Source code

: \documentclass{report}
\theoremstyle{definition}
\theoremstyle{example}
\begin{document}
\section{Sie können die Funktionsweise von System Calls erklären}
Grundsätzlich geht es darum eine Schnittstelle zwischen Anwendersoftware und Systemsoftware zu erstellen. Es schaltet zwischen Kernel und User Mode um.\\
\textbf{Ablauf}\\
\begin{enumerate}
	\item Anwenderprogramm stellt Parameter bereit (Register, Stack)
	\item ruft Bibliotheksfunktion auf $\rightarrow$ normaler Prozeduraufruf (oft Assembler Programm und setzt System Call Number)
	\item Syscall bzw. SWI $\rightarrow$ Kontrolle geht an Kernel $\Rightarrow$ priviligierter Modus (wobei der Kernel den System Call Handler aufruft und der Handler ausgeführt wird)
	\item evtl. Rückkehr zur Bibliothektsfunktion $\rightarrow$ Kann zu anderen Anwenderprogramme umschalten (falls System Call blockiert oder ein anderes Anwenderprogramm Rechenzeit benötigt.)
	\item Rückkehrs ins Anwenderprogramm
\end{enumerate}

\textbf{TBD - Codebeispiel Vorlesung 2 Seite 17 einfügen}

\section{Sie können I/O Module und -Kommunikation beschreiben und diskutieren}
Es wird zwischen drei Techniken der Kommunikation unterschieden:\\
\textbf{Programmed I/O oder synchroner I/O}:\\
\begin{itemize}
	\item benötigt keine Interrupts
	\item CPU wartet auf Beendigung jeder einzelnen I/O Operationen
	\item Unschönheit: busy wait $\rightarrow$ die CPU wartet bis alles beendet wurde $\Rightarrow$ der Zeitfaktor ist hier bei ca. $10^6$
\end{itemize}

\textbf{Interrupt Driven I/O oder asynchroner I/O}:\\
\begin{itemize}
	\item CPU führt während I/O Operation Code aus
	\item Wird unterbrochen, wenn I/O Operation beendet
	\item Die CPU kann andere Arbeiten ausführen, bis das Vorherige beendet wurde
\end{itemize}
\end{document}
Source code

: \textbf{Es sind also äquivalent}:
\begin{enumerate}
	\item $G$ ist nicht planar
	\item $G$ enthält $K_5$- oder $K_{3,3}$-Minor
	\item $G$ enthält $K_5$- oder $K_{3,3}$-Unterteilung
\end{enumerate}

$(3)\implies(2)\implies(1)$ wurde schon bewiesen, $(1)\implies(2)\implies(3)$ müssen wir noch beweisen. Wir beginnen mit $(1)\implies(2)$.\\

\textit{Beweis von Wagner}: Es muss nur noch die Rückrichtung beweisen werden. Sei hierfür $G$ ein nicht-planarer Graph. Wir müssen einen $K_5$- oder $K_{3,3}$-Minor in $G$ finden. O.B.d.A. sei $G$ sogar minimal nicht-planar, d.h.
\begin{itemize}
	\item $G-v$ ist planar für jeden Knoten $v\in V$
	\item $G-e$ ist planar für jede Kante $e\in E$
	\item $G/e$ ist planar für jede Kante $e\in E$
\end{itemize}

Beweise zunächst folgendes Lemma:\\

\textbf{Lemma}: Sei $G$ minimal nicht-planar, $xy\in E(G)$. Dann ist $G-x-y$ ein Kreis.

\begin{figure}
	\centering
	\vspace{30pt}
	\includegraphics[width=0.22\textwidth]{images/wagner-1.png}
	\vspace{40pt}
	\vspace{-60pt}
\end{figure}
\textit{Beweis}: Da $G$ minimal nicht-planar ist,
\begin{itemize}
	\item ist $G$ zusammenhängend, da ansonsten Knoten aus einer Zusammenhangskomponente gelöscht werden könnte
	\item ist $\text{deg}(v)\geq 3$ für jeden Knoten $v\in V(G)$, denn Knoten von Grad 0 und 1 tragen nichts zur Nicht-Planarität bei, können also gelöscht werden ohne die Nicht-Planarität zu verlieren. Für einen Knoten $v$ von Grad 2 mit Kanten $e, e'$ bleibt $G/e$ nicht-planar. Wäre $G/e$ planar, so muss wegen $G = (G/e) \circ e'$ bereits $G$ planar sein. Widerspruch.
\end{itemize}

=== EXERCISE PROMPT ===
All entries must come back exactly as they were written.

=== REPLY TO THE EXERCISE ===
Source code

: \documentclass{report}
\theoremstyle{definition}
\theoremstyle{example}
\begin{document}
\section{Sie können die Funktionsweise von System Calls erklären}
Grundsätzlich geht es darum eine Schnittstelle zwischen Anwendersoftware und Systemsoftware zu erstellen. Es schaltet zwischen Kernel und User Mode um.\\
\textbf{Ablauf}\\
\begin{enumerate}
	\item Anwenderprogramm stellt Parameter bereit (Register, Stack)
	\item ruft Bibliotheksfunktion auf $\rightarrow$ normaler Prozeduraufruf (oft Assembler Programm und setzt System Call Number)
	\item Syscall bzw. SWI $\rightarrow$ Kontrolle geht an Kernel $\Rightarrow$ priviligierter Modus (wobei der Kernel den System Call Handler aufruft und der Handler ausgeführt wird)
	\item evtl. Rückkehr zur Bibliothektsfunktion $\rightarrow$ Kann zu anderen Anwenderprogramme umschalten (falls System Call blockiert oder ein anderes Anwenderprogramm Rechenzeit benötigt.)
	\item Rückkehrs ins Anwenderprogramm
\end{enumerate}

\textbf{TBD - Codebeispiel Vorlesung 2 Seite 17 einfügen}

\section{Sie können I/O Module und -Kommunikation beschreiben und diskutieren}
Es wird zwischen drei Techniken der Kommunikation unterschieden:\\
\textbf{Programmed I/O oder synchroner I/O}:\\
\begin{itemize}
	\item benötigt keine Interrupts
	\item CPU wartet auf Beendigung jeder einzelnen I/O Operationen
	\item Unschönheit: busy wait $\rightarrow$ die CPU wartet bis alles beendet wurde $\Rightarrow$ der Zeitfaktor ist hier bei ca. $10^6$
\end{itemize}

\textbf{Interrupt Driven I/O oder asynchroner I/O}:\\
\begin{itemize}
	\item CPU führt während I/O Operation Code aus
	\item Wird unterbrochen, wenn I/O Operation beendet
	\item Die CPU kann andere Arbeiten ausführen, bis das Vorherige beendet wurde
\end{itemize}
\end{document}
Source code

: \textbf{Es sind also äquivalent}:
\begin{enumerate}
	\item $G$ ist nicht planar
	\item $G$ enthält $K_5$- oder $K_{3,3}$-Minor
	\item $G$ enthält $K_5$- oder $K_{3,3}$-Unterteilung
\end{enumerate}

$(3)\implies(2)\implies(1)$ wurde schon bewiesen, $(1)\implies(2)\implies(3)$ müssen wir noch beweisen. Wir beginnen mit $(1)\implies(2)$.\\

\textit{Beweis von Wagner}: Es muss nur noch die Rückrichtung beweisen werden. Sei hierfür $G$ ein nicht-planarer Graph. Wir müssen einen $K_5$- oder $K_{3,3}$-Minor in $G$ finden. O.B.d.A. sei $G$ sogar minimal nicht-planar, d.h.
\begin{itemize}
	\item $G-v$ ist planar für jeden Knoten $v\in V$
	\item $G-e$ ist planar für jede Kante $e\in E$
	\item $G/e$ ist planar für jede Kante $e\in E$
\end{itemize}

Beweise zunächst folgendes Lemma:\\

\textbf{Lemma}: Sei $G$ minimal nicht-planar, $xy\in E(G)$. Dann ist $G-x-y$ ein Kreis.

\begin{figure}
	\centering
	\vspace{30pt}
	\includegraphics[width=0.22\textwidth]{images/wagner-1.png}
	\vspace{40pt}
	\vspace{-60pt}
\end{figure}
\textit{Beweis}: Da $G$ minimal nicht-planar ist,
\begin{itemize}
	\item ist $G$ zusammenhängend, da ansonsten Knoten aus einer Zusammenhangskomponente gelöscht werden könnte
	\item ist $\text{deg}(v)\geq 3$ für jeden Knoten $v\in V(G)$, denn Knoten von Grad 0 und 1 tragen nichts zur Nicht-Planarität bei, können also gelöscht werden ohne die Nicht-Planarität zu verlieren. Für einen Knoten $v$ von Grad 2 mit Kanten $e, e'$ bleibt $G/e$ nicht-planar. Wäre $G/e$ planar, so muss wegen $G = (G/e) \circ e'$ bereits $G$ planar sein. Widerspruch.
\end{itemize}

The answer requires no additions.